_DATA PROVIDED:_
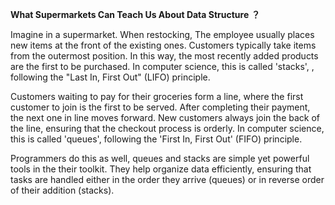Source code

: **What Supermarkets Can Teach Us About Data Structure** **？**

Imagine in a supermarket. When restocking, The employee usually places new items at the front of the existing ones. Customers typically take items from the outermost position. In this way, the most recently added products are the first to be purchased. In computer science, this is called 'stacks', , following the "Last In, First Out" (LIFO) principle.

 

Customers waiting to pay for their groceries form a line, where the first customer to join is the first to be served. After completing their payment, the next one in line moves forward. New customers always join the back of the line, ensuring that the checkout process is orderly. In computer science, this is called 'queues', following the 'First In, First Out' (FIFO) principle.

 

Programmers do this as well, queues and stacks are simple yet powerful tools in the their toolkit. They help organize data efficiently, ensuring that tasks are handled either in the order they arrive (queues) or in reverse order of their addition (stacks).
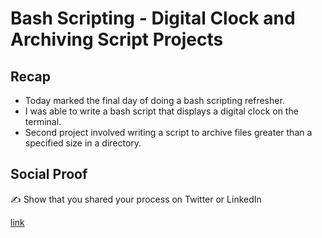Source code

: # Bash Scripting - Digital Clock and Archiving Script Projects

## Recap
- Today marked the final day of doing a bash scripting refresher.
- I was able to write a bash script that displays a digital clock on the terminal.
- Second project involved writing a script to archive files greater than a specified size in a directory.

## Social Proof

✍️ Show that you shared your process on Twitter or LinkedIn

[link](link)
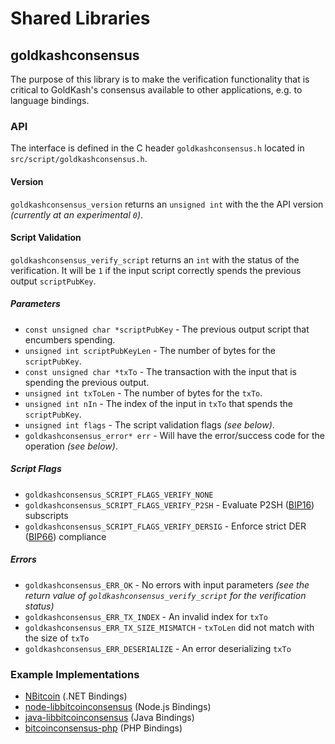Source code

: Shared Libraries
================

## goldkashconsensus

The purpose of this library is to make the verification functionality that is critical to GoldKash's consensus available to other applications, e.g. to language bindings.

### API

The interface is defined in the C header `goldkashconsensus.h` located in  `src/script/goldkashconsensus.h`.

#### Version

`goldkashconsensus_version` returns an `unsigned int` with the the API version *(currently at an experimental `0`)*.

#### Script Validation

`goldkashconsensus_verify_script` returns an `int` with the status of the verification. It will be `1` if the input script correctly spends the previous output `scriptPubKey`.

##### Parameters
- `const unsigned char *scriptPubKey` - The previous output script that encumbers spending.
- `unsigned int scriptPubKeyLen` - The number of bytes for the `scriptPubKey`.
- `const unsigned char *txTo` - The transaction with the input that is spending the previous output.
- `unsigned int txToLen` - The number of bytes for the `txTo`.
- `unsigned int nIn` - The index of the input in `txTo` that spends the `scriptPubKey`.
- `unsigned int flags` - The script validation flags *(see below)*.
- `goldkashconsensus_error* err` - Will have the error/success code for the operation *(see below)*.

##### Script Flags
- `goldkashconsensus_SCRIPT_FLAGS_VERIFY_NONE`
- `goldkashconsensus_SCRIPT_FLAGS_VERIFY_P2SH` - Evaluate P2SH ([BIP16](https://github.com/bitcoin/bips/blob/master/bip-0016.mediawiki)) subscripts
- `goldkashconsensus_SCRIPT_FLAGS_VERIFY_DERSIG` - Enforce strict DER ([BIP66](https://github.com/bitcoin/bips/blob/master/bip-0066.mediawiki)) compliance

##### Errors
- `goldkashconsensus_ERR_OK` - No errors with input parameters *(see the return value of `goldkashconsensus_verify_script` for the verification status)*
- `goldkashconsensus_ERR_TX_INDEX` - An invalid index for `txTo`
- `goldkashconsensus_ERR_TX_SIZE_MISMATCH` - `txToLen` did not match with the size of `txTo`
- `goldkashconsensus_ERR_DESERIALIZE` - An error deserializing `txTo`

### Example Implementations
- [NBitcoin](https://github.com/NicolasDorier/NBitcoin/blob/master/NBitcoin/Script.cs#L814) (.NET Bindings)
- [node-libbitcoinconsensus](https://github.com/bitpay/node-libbitcoinconsensus) (Node.js Bindings)
- [java-libbitcoinconsensus](https://github.com/dexX7/java-libbitcoinconsensus) (Java Bindings)
- [bitcoinconsensus-php](https://github.com/Bit-Wasp/bitcoinconsensus-php) (PHP Bindings)
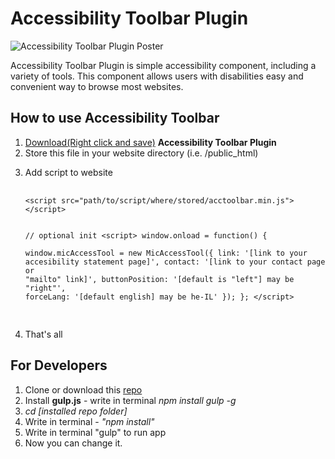 <h1>Accessibility Toolbar Plugin</h1>

<p>
	<img src="https://raw.githubusercontent.com/mickidum/acc_toolbar/master/poster.jpg" alt="Accessibility Toolbar Plugin Poster">
</p>

<p>
Accessibility Toolbar Plugin is simple accessibility component, including a variety of tools.
This component allows users with disabilities easy and convenient way to browse most websites.
</p>

<h2>How to use Accessibility Toolbar</h2>

<ol>
	<li><a href="https://raw.githubusercontent.com/mickidum/acc_toolbar/master/acctoolbar/acctoolbar.min.js">Download(Right click and save)</a> <strong>Accessibility Toolbar Plugin</strong></li>
	<li>Store this file in your website directory (i.e. /public_html)</li>
	<li>
		<p>Add script to website</p>
		<div class="language-js highlighter-rouge">
			<div class="highlight">
				<pre class="highlight">
					<code>
&lt;script src="path/to/script/where/stored/acctoolbar.min.js"&gt;&lt;/script&gt;

// optional init
&lt;script&gt;
 window.onload = function() {	
  window.micAccessTool = new MicAccessTool({
   link: '[link to your accesibility statement page]',
   contact: '[link to your contact page or "mailto" link]',
   buttonPosition: '[default is "left"] may be "right"',
   forceLang: '[default english] may be he-IL'
  });
 };
&lt;/script&gt;
		</code>
				</pre>
			</div>
		</div>
	</li>
	<li>That's all</li>
</ol>

<h2>For Developers</h2>

<ol>
	<li>Clone or download this <a href="{{ site.github.repository_url }}">repo</a></li>
	<li>Install <strong>gulp.js</strong> - write in terminal <em>npm install gulp -g</em></li>
	<li><em>cd [installed repo folder]</em></li>
	<li>Write in terminal - <em>"npm install"</em></li>
	<li>Write in terminal "gulp" to run app</li>
	<li>Now you can change it.</li>
</ol>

_EXERCISE GOAL:_
Copy every line that includes the string "strong" from the material above.

_WRITTEN ANSWER:_
	<li><a href="https://raw.githubusercontent.com/mickidum/acc_toolbar/master/acctoolbar/acctoolbar.min.js">Download(Right click and save)</a> <strong>Accessibility Toolbar Plugin</strong></li>
	<li>Install <strong>gulp.js</strong> - write in terminal <em>npm install gulp -g</em></li>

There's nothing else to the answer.